# TASK ITEM
The lines below that include "bestaande" are to be found and copied.

[Excerpts from a dataset]
● ● ●
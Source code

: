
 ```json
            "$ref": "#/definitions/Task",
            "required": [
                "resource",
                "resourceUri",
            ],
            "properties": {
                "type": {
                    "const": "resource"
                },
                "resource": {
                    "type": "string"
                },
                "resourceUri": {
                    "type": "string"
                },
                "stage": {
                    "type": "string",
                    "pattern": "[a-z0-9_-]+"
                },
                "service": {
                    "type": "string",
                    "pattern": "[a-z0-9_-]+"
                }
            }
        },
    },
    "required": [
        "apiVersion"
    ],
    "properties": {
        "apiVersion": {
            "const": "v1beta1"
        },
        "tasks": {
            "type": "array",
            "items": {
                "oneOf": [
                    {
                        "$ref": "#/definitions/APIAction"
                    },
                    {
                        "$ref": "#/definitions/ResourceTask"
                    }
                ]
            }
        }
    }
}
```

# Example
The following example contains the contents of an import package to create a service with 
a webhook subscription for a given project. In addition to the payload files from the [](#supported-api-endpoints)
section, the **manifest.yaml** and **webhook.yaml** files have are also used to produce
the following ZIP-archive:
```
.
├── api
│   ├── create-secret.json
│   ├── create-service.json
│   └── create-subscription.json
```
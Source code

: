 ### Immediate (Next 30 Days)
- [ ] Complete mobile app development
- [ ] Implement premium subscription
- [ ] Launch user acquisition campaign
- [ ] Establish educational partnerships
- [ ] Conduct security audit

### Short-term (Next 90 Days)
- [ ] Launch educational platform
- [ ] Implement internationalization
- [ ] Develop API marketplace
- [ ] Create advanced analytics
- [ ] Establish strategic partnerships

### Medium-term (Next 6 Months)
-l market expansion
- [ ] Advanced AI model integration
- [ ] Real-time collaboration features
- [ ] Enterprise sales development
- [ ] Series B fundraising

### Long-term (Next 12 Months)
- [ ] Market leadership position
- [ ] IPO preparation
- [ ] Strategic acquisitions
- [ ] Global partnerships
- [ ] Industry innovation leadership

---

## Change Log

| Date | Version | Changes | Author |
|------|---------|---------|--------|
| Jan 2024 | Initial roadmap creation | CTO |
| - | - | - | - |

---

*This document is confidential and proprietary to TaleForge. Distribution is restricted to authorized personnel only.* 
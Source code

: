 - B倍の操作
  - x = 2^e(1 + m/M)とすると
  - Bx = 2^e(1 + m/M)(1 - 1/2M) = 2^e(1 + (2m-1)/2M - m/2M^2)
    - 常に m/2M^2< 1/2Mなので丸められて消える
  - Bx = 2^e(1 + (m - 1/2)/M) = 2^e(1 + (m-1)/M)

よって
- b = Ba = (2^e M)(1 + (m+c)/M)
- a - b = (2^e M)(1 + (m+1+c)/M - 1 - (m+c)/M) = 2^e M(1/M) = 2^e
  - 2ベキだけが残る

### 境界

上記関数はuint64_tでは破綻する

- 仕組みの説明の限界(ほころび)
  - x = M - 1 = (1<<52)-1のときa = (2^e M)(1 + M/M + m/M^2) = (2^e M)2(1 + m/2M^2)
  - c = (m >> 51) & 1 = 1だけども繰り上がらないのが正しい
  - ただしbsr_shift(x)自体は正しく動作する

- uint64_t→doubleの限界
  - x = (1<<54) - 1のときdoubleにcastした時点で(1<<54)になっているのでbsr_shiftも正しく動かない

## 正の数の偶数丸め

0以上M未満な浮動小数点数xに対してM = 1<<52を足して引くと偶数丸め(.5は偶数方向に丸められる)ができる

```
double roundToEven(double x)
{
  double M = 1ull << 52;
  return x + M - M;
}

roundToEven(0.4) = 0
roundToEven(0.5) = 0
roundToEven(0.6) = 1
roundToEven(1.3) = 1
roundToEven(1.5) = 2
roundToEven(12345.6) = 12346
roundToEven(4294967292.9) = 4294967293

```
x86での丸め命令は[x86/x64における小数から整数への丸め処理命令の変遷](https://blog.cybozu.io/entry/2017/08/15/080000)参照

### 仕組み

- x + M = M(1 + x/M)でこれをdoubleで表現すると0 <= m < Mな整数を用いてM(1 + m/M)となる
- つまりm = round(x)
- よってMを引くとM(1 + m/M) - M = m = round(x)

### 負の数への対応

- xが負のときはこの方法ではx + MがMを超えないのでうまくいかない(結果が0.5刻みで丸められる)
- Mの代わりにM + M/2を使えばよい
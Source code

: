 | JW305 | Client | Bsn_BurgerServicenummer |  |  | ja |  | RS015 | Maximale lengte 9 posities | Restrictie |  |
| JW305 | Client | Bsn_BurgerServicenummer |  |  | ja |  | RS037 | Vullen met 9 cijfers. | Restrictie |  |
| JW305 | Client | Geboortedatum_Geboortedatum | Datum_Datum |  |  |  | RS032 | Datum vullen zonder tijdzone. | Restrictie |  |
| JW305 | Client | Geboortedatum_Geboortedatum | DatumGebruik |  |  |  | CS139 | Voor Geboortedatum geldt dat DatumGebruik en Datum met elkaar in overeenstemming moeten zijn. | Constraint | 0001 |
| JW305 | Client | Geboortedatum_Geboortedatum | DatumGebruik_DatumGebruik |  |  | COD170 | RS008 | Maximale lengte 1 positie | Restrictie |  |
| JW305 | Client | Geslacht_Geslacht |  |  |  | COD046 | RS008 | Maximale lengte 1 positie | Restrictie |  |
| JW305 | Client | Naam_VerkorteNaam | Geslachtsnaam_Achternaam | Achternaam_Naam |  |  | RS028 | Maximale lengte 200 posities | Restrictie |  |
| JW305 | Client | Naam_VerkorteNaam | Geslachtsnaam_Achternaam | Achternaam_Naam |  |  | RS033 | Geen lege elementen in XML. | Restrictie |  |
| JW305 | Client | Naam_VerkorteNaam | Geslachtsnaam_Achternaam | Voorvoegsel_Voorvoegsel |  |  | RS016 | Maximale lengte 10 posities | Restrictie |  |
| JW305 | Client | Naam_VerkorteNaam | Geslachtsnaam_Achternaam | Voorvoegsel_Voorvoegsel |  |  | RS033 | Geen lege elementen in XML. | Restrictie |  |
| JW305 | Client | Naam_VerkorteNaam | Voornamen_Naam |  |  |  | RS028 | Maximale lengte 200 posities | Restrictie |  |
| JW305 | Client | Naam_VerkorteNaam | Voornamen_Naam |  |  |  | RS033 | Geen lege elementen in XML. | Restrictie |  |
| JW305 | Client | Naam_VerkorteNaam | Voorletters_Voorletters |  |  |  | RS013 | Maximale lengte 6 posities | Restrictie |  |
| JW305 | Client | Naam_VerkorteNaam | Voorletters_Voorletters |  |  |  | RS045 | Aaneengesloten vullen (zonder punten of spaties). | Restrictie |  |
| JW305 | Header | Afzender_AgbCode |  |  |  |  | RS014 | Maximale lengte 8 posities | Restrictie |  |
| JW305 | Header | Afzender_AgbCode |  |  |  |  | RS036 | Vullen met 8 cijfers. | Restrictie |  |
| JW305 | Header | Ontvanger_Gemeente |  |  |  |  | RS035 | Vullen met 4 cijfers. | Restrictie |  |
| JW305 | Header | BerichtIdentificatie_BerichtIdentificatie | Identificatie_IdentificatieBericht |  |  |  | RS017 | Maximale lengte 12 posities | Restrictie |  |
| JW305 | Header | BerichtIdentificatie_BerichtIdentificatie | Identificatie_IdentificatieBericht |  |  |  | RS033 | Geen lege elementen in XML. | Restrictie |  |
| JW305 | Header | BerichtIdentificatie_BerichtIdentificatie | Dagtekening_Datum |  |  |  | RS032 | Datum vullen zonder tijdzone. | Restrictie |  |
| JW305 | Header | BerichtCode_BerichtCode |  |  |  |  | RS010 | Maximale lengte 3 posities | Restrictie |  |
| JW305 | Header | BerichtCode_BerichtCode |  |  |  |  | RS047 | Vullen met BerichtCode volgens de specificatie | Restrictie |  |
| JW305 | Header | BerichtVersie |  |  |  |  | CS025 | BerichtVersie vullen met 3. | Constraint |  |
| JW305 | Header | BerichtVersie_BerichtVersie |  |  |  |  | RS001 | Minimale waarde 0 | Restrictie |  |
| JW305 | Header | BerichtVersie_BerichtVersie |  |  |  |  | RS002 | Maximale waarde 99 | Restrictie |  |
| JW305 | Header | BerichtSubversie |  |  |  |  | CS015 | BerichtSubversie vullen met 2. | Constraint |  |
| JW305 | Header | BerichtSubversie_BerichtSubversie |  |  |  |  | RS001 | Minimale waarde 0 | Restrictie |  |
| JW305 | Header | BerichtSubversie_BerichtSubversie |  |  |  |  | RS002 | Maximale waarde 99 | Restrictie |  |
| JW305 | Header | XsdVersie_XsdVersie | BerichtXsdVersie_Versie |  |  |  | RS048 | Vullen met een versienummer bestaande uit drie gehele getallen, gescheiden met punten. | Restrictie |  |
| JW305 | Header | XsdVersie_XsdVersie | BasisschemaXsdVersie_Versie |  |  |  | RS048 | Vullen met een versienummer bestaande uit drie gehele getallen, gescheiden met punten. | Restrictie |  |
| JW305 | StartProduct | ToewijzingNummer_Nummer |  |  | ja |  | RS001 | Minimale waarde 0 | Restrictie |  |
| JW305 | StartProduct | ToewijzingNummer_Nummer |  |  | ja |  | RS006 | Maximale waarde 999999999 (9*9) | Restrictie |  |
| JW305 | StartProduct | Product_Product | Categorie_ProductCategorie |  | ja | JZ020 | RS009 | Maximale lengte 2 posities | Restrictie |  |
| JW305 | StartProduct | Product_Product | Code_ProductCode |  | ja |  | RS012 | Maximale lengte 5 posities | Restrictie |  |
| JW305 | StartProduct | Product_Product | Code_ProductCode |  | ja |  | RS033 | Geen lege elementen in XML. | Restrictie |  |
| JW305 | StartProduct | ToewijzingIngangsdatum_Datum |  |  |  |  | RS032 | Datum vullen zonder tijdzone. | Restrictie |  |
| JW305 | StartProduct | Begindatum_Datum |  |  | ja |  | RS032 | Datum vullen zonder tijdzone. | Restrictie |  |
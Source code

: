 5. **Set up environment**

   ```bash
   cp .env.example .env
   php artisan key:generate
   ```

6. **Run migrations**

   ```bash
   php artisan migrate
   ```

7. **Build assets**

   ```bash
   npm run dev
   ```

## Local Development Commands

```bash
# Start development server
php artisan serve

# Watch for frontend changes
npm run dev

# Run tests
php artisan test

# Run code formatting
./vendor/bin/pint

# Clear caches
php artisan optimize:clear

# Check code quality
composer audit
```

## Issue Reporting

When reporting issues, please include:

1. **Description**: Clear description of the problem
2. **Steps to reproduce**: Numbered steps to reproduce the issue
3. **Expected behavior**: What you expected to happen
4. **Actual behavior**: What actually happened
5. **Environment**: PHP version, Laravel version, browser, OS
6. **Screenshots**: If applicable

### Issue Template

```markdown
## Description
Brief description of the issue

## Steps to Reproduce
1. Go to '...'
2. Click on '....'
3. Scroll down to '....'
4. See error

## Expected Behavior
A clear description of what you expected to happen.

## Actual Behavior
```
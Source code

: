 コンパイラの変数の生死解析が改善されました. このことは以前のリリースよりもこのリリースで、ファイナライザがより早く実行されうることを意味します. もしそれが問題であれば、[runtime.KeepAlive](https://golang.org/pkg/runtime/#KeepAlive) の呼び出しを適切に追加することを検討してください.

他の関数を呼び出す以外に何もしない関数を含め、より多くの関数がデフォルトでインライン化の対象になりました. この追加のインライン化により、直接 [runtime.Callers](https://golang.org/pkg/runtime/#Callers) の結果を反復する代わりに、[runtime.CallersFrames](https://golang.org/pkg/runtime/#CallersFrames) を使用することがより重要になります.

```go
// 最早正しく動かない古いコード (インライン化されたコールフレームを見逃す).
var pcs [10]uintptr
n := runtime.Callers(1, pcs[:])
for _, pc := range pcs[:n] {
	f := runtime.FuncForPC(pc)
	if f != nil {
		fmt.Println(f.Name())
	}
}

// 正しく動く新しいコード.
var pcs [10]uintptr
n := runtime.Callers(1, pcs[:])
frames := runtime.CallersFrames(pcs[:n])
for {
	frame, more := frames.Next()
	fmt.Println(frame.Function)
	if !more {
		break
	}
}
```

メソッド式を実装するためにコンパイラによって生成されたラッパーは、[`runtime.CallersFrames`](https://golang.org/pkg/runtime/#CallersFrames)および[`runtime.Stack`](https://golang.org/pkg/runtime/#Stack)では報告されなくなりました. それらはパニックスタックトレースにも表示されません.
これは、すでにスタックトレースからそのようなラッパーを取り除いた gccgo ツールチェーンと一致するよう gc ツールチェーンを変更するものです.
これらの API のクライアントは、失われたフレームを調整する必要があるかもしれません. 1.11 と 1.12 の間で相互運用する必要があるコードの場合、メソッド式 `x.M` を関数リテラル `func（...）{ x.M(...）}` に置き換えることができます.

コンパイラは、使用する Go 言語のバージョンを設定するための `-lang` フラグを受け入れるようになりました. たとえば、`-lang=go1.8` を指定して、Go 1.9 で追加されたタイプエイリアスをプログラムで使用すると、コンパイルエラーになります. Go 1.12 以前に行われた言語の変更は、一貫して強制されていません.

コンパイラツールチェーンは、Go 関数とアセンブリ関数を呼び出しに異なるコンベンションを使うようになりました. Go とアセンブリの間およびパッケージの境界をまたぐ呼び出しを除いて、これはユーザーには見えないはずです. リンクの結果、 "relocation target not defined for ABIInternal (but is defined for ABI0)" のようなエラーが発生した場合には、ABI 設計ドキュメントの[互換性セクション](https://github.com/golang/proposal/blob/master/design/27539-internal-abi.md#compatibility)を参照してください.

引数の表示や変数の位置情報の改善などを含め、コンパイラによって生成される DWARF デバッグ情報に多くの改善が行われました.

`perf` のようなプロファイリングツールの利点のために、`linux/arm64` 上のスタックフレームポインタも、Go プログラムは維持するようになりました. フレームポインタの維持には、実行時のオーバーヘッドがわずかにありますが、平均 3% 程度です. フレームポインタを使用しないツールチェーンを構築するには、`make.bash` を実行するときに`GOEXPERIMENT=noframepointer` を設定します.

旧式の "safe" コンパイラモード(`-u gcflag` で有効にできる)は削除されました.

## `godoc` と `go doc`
● ● ●
# FINAL ANSWER
| JW305 | Header | XsdVersie_XsdVersie | BerichtXsdVersie_Versie |  |  |  | RS048 | Vullen met een versienummer bestaande uit drie gehele getallen, gescheiden met punten. | Restrictie |  |
| JW305 | Header | XsdVersie_XsdVersie | BasisschemaXsdVersie_Versie |  |  |  | RS048 | Vullen met een versienummer bestaande uit drie gehele getallen, gescheiden met punten. | Restrictie |  |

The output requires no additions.